* _EXCERPTED RECORDS_:
=== Section Start ===

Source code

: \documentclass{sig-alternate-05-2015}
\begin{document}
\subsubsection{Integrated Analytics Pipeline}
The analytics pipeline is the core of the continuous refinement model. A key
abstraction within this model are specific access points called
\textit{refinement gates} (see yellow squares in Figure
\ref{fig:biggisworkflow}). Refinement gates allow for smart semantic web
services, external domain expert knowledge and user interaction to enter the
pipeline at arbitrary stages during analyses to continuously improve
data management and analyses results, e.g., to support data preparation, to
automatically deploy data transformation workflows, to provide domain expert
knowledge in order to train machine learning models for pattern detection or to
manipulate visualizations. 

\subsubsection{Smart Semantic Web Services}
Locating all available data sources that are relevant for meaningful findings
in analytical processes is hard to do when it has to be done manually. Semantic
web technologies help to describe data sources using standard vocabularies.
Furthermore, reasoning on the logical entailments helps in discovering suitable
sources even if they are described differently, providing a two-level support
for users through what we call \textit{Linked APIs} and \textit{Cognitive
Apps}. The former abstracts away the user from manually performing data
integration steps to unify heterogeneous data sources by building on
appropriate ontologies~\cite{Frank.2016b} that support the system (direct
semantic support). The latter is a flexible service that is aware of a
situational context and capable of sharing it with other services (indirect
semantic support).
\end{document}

=== Section End ===

* _WHAT THE EXERCISE ASKS_: Print the entries once more, identical in every line.

* _EXERCISE ANSWER_:
Source code

: \documentclass{sig-alternate-05-2015}
\begin{document}
\subsubsection{Integrated Analytics Pipeline}
The analytics pipeline is the core of the continuous refinement model. A key
abstraction within this model are specific access points called
\textit{refinement gates} (see yellow squares in Figure
\ref{fig:biggisworkflow}). Refinement gates allow for smart semantic web
services, external domain expert knowledge and user interaction to enter the
pipeline at arbitrary stages during analyses to continuously improve
data management and analyses results, e.g., to support data preparation, to
automatically deploy data transformation workflows, to provide domain expert
knowledge in order to train machine learning models for pattern detection or to
manipulate visualizations. 

\subsubsection{Smart Semantic Web Services}
Locating all available data sources that are relevant for meaningful findings
in analytical processes is hard to do when it has to be done manually. Semantic
web technologies help to describe data sources using standard vocabularies.
Furthermore, reasoning on the logical entailments helps in discovering suitable
sources even if they are described differently, providing a two-level support
for users through what we call \textit{Linked APIs} and \textit{Cognitive
Apps}. The former abstracts away the user from manually performing data
integration steps to unify heterogeneous data sources by building on
appropriate ontologies~\cite{Frank.2016b} that support the system (direct
semantic support). The latter is a flexible service that is aware of a
situational context and capable of sharing it with other services (indirect
semantic support).
\end{document}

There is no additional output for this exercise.